Monday, December 7, 2015

Help Wanted! Someone to Help Teach and Prepare Young Entrepreneurs!

This past May, I received a grant for a 3D printer.  I have to admit, I was both excited and terrified to get the contraption.  While I thought that the implications for this technology for students and their future was profound, I had no prior experience with these machines, and designing things has never really been a strength of mine.  Since then, I have been learning, slowly but surely, about what these machines can do, and I and a few of my students have been able to print off some pretty neat little projects on the thing.  It is a pretty incredible process to see an object being printed, layer-by-layer, from the build plate up to a finished object.  Needless to say, staying productive while it is working is hard!

In the meantime, I have been thinking about ideas and entry projects to get more students into designing and printing on the 3D printer.  I have also thought about ways to make a 3D printing program at Searsport Elementary School more sustainable, so that we are not relying on taxpayers and budgets to buy the filament and supplies that we need (which adds up over time).  It dawned on me that the best way forward was to accomplish both of those things at the same time!  Students could gain valuable, multidisciplinary, real-life experience in creating products on the 3D printer that be sold to others, with the proceeds going toward expanding the "business," buying needed supplies, and pursuing projects of personal interest to them.  Sounds awesome, right?

There's just one problem.

I don't have any experience starting or running a business.

Of course, I would prefer to not allow my personal limitations from keeping a valuable learning experience from taking hold, so this is where I need your help (hence, the help wanted sign)!

My colleague Mrs. Capwell with a sign I 3D printed for
Pirate Literacy Night at SES.  Awesome, right?
I am looking for somebody with experience in business or in starting a business to help my students write a "business plan."  Starting a business usually requires a capital investment or loan of some sort (at least that's what Shark Tank has taught me), and I would like to simulate that process with the students.  I have lined up our school's amazing parent group (Searsport Partners in Education, or PIE) to provide us with some money to buy the supplies that we will need to start our "business."  It will be up to the students to come up with ideas for what they would like to make, and what they think they could sell to make money while respecting copyright laws and patents.  After that, students will need to get an idea of what they want and need for supplies, and at some point, we will need to throw all of that together into a business plan.  I have no idea what that might look like, so I would love whatever help we can get.

Preferably, I would like for someone within the immediate coastal Waldo county area who can visit with our students in-person to help with this project.  However, I can be flexible, and tools like videoconference and Google Docs make it possible for us to work with whoever, wherever.  If you think that you can help me provide this kind of learning for students at Searsport Elementary School, please contact me by email ( or drop by the school.

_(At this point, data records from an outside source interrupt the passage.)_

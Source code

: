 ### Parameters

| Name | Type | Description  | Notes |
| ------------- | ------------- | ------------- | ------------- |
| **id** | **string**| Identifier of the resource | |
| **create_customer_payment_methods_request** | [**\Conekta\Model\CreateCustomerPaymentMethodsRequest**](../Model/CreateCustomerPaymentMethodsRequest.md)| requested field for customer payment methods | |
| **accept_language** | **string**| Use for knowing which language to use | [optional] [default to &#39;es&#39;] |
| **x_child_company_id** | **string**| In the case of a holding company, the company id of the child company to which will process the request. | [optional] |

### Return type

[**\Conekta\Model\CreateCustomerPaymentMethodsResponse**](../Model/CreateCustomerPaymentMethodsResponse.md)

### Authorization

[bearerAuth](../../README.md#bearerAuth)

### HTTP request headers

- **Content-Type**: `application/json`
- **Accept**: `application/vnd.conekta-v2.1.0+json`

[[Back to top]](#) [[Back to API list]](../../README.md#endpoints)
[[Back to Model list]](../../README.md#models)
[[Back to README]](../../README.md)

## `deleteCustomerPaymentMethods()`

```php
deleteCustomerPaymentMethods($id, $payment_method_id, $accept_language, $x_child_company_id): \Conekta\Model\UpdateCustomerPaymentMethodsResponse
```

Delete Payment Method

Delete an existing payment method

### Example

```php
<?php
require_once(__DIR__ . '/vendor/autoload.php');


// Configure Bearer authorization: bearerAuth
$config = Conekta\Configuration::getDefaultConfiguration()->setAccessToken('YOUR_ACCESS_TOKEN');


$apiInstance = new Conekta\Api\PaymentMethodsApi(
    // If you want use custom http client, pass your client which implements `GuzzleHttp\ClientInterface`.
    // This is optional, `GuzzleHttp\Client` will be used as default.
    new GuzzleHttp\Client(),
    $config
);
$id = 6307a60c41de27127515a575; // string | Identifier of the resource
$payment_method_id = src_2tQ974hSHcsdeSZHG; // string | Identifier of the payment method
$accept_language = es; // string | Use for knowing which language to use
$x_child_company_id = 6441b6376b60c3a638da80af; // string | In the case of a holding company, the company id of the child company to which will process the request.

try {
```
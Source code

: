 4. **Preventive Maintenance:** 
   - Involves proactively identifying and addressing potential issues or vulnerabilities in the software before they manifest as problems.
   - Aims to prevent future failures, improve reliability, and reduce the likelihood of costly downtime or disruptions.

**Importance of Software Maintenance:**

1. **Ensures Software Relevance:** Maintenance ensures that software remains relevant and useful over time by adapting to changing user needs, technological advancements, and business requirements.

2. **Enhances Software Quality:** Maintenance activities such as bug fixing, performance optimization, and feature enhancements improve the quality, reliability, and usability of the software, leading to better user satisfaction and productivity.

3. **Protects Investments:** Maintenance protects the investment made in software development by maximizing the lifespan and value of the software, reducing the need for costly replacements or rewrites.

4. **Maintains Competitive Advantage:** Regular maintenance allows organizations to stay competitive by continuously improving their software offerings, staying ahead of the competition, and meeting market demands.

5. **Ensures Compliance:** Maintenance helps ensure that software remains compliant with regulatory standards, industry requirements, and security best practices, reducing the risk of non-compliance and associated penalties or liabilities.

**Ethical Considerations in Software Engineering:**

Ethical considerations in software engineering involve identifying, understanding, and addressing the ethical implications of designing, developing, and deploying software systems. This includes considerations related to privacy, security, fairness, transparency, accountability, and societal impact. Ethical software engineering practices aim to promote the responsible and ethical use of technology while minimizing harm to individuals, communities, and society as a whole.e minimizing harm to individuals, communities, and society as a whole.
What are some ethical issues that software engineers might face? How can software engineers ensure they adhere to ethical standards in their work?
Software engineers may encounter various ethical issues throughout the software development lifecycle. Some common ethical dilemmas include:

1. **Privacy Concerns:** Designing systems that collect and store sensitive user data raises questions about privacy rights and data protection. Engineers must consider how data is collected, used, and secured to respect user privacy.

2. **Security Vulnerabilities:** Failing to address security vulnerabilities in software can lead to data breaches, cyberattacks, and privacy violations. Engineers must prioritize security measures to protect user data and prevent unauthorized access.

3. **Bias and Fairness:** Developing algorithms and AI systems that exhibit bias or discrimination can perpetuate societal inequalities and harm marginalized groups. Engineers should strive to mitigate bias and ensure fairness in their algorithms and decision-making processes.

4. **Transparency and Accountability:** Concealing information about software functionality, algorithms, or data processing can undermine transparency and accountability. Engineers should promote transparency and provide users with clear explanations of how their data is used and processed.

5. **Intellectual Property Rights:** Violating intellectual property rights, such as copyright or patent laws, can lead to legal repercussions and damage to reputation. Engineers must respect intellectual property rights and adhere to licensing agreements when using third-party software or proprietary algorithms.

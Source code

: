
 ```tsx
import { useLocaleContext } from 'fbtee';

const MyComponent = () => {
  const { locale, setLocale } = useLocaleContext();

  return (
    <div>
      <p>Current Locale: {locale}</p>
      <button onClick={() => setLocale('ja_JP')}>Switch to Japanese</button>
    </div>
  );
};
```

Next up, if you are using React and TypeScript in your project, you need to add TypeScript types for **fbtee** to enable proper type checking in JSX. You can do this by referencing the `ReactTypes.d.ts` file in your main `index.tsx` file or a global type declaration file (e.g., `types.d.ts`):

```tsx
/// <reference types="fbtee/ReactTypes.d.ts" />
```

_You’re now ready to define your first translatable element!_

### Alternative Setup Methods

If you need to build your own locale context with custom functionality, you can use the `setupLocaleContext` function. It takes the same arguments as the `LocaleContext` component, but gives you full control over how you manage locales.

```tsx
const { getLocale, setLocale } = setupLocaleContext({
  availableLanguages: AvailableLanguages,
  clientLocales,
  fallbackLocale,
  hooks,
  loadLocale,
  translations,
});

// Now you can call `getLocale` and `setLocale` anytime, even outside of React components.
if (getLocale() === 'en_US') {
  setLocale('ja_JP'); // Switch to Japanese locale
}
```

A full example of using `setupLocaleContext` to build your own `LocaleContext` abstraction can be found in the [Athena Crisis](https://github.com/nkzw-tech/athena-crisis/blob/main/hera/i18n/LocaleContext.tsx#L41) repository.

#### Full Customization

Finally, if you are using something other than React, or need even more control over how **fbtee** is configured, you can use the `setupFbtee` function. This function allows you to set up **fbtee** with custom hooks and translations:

This is a project that I have been thinking about for awhile.  Please let me know if you can help me make it a reality!

Friday, December 4, 2015

Hour of Code 2015: Bigger and Better Than Ever!

The Hour of Code returns to Searsport Elementary School, starting next week!

The Hour of Code is part of Computer Science Education Week, which runs from December 7 to December 11. Participating classrooms commit to taking at least an hour of time to engaging in activities that introduce computer science and programming concepts like sequences, events, if/then statements, loops, and more. Students can try activities that use visual, block-based programming, like Lightbot for younger students or Scratch for older students, or write actual text-based code in Code Combat or Khan Academy as they solve puzzles, make games for their friends, and try their hand at one of the fastest-growing career fields in the world.

In my experience facilitating Hour of Code activities over the last couple of years, I've noticed very high levels of student engagement that extend beyond the classroom. I've also observed that Hour of Code activities have often become "Weeks" or even "Months" of Code, as students and teachers continue to work on these activities long after CS Ed Week has ended.

I have created a page on the Searsport Elementary School website for the Hour of Code.  On it, you will find various activities for students at all grade and difficulty levels.  You'll also find information on the types of devices these activities will run on (with the exception of Android devices, since we do not have any of those at our school).  These are all activities that can be done at home as well as at school, so parents can take part in the Hour of Code too!